W


Walking Beam Furnace

A type of continuous reheat furnace in which the billet or slab moves through distinct heating zones within the furnace: By controlling the speed through the zones, steelmakers can achieve precise rolling temperatures and consume less fuel during operation.

Warrant
A document of possession, issued by the warehouse company, for each lot of LME approved metal held within an LME approved facility. Warrants are used as the means of delivering metal under LME contracts.

Wash Coat
A very thin paint film applied to the back side of a pre-painted sheet specified to have one finished side. The wash coat provides protection in coiling , storage, fabricating and handling.
 
Wasters
Sheets that have prohibited defects, for example seams and buckled plates. Generally fit for re-melting purposes only.


Watch Main Spring Steel
Usually supplied cold rolled and annealed in large widths and cut and hardened by the spring manufacturers. Carbon content about 1.15% and Tungsten .17%, extra precision rolled.

Water Hardening
Process of hardening high carbon steels by quenching in water or brine after heating.

Wavy
Not flat. A slight wave following the direction of rolling and beyond the standard limitation for flatness.


Weathering Steel
A steel using alloying elements such as copper, chromium, silicon and nickel to enhance resistance to atmospheric corrosion.  (USS COR-TEN®)
 
Wedge
A hardwood stick used as a forming tool in spinning.

Welding
A process used to join metals by the application of heat. Fusion welding, which includes gas, arc, and resistance welding, requires that the parent metals be melted. This distinguishes fusion welding from brazing. In pressure welding joining is accomplished by the use of heat and pressure without melting. The parts that are being welded are pressed together and heated simultaneously, so that re-crystallization occurs across the interface.
 
Weld junction
The boundary between the fusion zone and the heat affected zone.

Welding procedure
A specified course of action followed in welding including the list of materials and, where necessary, tools to be used.

Welding sequence
The order and direction in which joints, welds or runs are made.

Welding technique
The manner is which the operator manipulates an electrode, a blowpipe or a similar appliance.

Wet Film Thickness
The thickness of the paint film immediately after coating and prior to curing. The required wet film thickness is dependent on the proportion of solids and solvents in the liquid paint for producing the appropriate dry film thickness.

Wide-Flange Beam
A structural steel section on which the flanges are not tapered, but have equal thickness from the tip to the web and are at right angles to the web. Wide-flange beams are differentiated by the width of the web, which can range from 3 inches to more than 40 inches, and by the weight of the beam, measured in pounds per foot.

Widmanstatten Structure
A structure characterized by a geometrical pattern resulting from the formation of a new phase along certain crystallographic planes of the parent solid solution. The orientation of the lattice in the new phase is related crystallographically to the orientation of the lattice in the parent phase. The structure was originally observed in meteorites but is readily produced in many other alloys with certain heat treatment.

Widths
The lateral dimension of rolled steel, as opposed to the length or the gauge (thickness). If width of the steel strip is not controlled during rolling, the edges must be trimmed.
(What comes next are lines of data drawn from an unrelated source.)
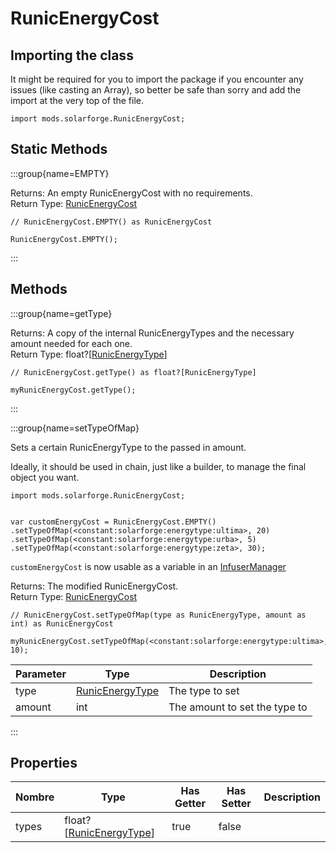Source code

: # RunicEnergyCost

## Importing the class

It might be required for you to import the package if you encounter any issues (like casting an Array), so better be safe than sorry and add the import at the very top of the file.
```zenscript
import mods.solarforge.RunicEnergyCost;
```


## Static Methods

:::group{name=EMPTY}



Returns: An empty RunicEnergyCost with no requirements.  
Return Type: [RunicEnergyCost](/mods/SolarCraft/Type/RunicEnergyCost)

```zenscript
// RunicEnergyCost.EMPTY() as RunicEnergyCost

RunicEnergyCost.EMPTY();
```

:::

## Methods

:::group{name=getType}



Returns: A copy of the internal RunicEnergyTypes and the necessary amount needed for each one.  
Return Type: float?[[RunicEnergyType](/mods/SolarCraft/Type/RunicEnergyType)]

```zenscript
// RunicEnergyCost.getType() as float?[RunicEnergyType]

myRunicEnergyCost.getType();
```

:::

:::group{name=setTypeOfMap}

Sets a certain RunicEnergyType to the passed in amount.

 Ideally, it should be used in chain, just like a builder, to manage the final object you want.

 ```zenscript
 import mods.solarforge.RunicEnergyCost;


 var customEnergyCost = RunicEnergyCost.EMPTY()
 .setTypeOfMap(<constant:solarforge:energytype:ultima>, 20)
 .setTypeOfMap(<constant:solarforge:energytype:urba>, 5)
 .setTypeOfMap(<constant:solarforge:energytype:zeta>, 30);

 ```

 `customEnergyCost` is now usable as a variable in an [InfuserManager](/mods/SolarCraft/InfuserManager)

Returns: The modified RunicEnergyCost.  
Return Type: [RunicEnergyCost](/mods/SolarCraft/Type/RunicEnergyCost)

```zenscript
// RunicEnergyCost.setTypeOfMap(type as RunicEnergyType, amount as int) as RunicEnergyCost

myRunicEnergyCost.setTypeOfMap(<constant:solarforge:energytype:ultima>, 10);
```

| Parameter | Type                                                     | Description                   |
| --------- | -------------------------------------------------------- | ----------------------------- |
| type      | [RunicEnergyType](/mods/SolarCraft/Type/RunicEnergyType) | The type to set               |
| amount    | int                                                      | The amount to set the type to |


:::


## Properties

| Nombre | Type                                                             | Has Getter | Has Setter | Description |
| ------ | ---------------------------------------------------------------- | ---------- | ---------- | ----------- |
| types  | float?[[RunicEnergyType](/mods/SolarCraft/Type/RunicEnergyType)] | true       | false      |             |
WMB, WHB and Extra WHB Grades
Spring steel wires produced from acid open-hearth steels (see M B Grade).

Wootz
A carbon steel containing 1 to 1.6% C produced by melting a bloomer iron or an inhomogeneous steel with charcoal in a crucible. The process originated in India as early as the 3rd century A.D.

Work Hardening
Increase in resistant to deformation (i.e. in hardness) produced by cold working.

Workability
The characteristic or group of characteristic that determines the ease of forming a metal into desired shapes.

Worm-hole
An elongated or tubular cavity formed entrapped gas during the solidification of molten metal.

Worms
(See Stretcher Strains)

Wrought Iron
Iron containing only a very small amount of other elements, but containing 1-3% by weight of slag in the form of particles elongated in one direction, giving the iron a characteristic grain. Is more rust-resistant than steel and welds more easily.